信長様は確かに意地悪で俺様でエロさも満載だけど、こんなやりたいばかりの欲望の塊ではない!(←ひどい言いよう)
「伽耶、何を言っておる」
信長様(の多分偽物)は、嫌な笑みを浮かべながらゆっくりと私に近づいて来る。
「いや、来ないでっ!」
信長様なのに、怖くて仕方がない。
「伽耶、いい加減に——」
信長様は苛立ちを露わにして私に手を伸ばしてきた。
(捕まるっ!)
恐怖で目を瞑ったその時、
「伽耶っ!」
今度は後ろから信長様の声がして、肩を掴まれ引き寄せられた。
「伽耶、大事ないか!」
「の、信長様?本物?」
前にも後ろにもイケメン彼氏がいて頭は途端に混乱する。
「何を言っておる、何故すぐに俺ではないと気付かん?」
「だ、だってあんなにそっくりでは無理です!って言うか、信長様、どうしてここに?」
確か湯浴みに行ったはずじゃ……
「俺の方にも貴様の姿をした女が現れた」
「ええっ!……もしや信長様も色仕掛けに……?」
少し乱れた着衣に、事後なのではと不安がよぎる。
「たわけ、貴様と一緒にするな。俺はすぐに見破った」
呆れ顔に本物のオレ様な信長様を感じて、しかも色仕掛けに掛からなかったと聞いてホッと胸を撫で下ろした。

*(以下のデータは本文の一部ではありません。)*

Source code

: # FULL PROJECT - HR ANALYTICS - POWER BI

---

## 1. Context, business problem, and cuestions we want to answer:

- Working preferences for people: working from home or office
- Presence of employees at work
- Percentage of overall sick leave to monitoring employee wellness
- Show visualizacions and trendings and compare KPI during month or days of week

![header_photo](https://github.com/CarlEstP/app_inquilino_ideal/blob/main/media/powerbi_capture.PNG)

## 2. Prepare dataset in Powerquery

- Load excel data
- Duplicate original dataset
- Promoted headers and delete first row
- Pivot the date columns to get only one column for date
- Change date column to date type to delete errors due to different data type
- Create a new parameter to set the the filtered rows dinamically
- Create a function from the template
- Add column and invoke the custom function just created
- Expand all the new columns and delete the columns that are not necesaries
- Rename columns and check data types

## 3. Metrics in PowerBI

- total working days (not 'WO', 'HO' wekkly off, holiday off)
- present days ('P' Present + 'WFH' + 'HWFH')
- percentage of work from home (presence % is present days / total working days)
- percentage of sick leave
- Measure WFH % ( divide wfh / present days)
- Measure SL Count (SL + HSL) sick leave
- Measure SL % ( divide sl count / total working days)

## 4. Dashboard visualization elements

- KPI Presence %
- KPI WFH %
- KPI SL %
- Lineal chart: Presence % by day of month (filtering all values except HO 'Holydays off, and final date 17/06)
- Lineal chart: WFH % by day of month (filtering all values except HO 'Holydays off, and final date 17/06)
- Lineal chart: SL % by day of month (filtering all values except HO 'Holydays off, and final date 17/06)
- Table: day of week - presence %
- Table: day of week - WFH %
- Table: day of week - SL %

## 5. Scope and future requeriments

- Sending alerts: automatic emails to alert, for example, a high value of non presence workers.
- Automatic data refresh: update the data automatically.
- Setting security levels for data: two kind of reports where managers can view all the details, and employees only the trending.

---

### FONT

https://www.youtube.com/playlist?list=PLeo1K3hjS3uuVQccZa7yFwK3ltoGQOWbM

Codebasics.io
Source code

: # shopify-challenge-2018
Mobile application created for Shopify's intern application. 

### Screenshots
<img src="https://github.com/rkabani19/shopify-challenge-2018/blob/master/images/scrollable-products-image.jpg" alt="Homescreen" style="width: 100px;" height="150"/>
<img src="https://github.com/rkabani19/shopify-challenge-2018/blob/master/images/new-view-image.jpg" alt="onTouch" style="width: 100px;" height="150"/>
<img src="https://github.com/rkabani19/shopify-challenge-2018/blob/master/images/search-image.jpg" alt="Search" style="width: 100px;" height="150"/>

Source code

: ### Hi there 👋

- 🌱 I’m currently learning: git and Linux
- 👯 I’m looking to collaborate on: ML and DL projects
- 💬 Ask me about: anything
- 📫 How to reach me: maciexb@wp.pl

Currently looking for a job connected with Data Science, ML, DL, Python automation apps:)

「そうなんですね。……でも、どうやって分かったんですか?」
私は信長様と違って、言葉に特徴とかないと思うけど……
「ふっ、それは教えられん」
「え、余計気になるんですけど…」
楽しそうに口角を上げる信長様にエロさしか感じないのは私だけだろうか?
「くそう、失敗じゃ……」
互いの無事を確認し合っていると、信長様もどきはそう呟き、
「こんな事、今までに無かったのに……無念じゃ………」
悔しそうに私たちを睨むと、フッと、姿を消した。